[Start of section]

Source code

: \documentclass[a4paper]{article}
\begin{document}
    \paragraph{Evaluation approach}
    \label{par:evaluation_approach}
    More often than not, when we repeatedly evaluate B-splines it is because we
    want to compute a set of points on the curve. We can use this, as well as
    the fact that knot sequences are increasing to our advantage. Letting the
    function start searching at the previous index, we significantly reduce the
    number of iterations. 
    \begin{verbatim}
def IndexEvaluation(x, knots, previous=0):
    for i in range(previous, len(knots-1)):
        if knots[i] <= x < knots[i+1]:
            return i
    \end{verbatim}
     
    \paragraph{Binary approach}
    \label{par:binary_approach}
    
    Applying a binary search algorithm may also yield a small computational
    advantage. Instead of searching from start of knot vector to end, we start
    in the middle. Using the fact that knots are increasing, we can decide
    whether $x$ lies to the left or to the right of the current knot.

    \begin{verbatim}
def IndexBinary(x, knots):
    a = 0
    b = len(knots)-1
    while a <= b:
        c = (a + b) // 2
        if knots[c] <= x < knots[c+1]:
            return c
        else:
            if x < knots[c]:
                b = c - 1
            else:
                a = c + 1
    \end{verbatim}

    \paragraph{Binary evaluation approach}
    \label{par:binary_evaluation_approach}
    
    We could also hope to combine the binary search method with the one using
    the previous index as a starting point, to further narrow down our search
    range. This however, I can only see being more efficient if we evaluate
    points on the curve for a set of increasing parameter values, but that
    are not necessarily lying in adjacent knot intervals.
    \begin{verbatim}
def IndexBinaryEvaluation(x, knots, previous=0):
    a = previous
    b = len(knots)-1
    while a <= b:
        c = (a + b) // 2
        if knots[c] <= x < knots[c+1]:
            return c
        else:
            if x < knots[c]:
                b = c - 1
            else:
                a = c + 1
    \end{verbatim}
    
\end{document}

[End of section]
[Start of section]

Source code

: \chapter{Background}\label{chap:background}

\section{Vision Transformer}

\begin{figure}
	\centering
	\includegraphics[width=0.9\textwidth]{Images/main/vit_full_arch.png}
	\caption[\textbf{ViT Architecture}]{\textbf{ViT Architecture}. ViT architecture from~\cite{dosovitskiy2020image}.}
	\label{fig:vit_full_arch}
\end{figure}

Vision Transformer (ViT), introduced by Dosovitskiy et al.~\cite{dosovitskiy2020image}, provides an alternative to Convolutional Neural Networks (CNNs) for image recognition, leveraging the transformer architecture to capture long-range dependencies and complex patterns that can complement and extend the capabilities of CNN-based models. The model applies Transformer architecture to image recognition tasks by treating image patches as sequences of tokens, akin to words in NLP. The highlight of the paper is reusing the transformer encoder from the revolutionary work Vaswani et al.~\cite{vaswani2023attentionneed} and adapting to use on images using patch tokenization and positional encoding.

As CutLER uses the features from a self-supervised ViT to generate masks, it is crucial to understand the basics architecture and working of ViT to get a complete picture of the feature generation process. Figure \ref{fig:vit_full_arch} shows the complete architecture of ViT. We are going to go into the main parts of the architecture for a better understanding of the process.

[End of section]

- [Aim of the task]: Copy out every line of the listing where the word "searching" occurs.

- [Expected answer]:
    function start searching at the previous index, we significantly reduce the
    advantage. Instead of searching from start of knot vector to end, we start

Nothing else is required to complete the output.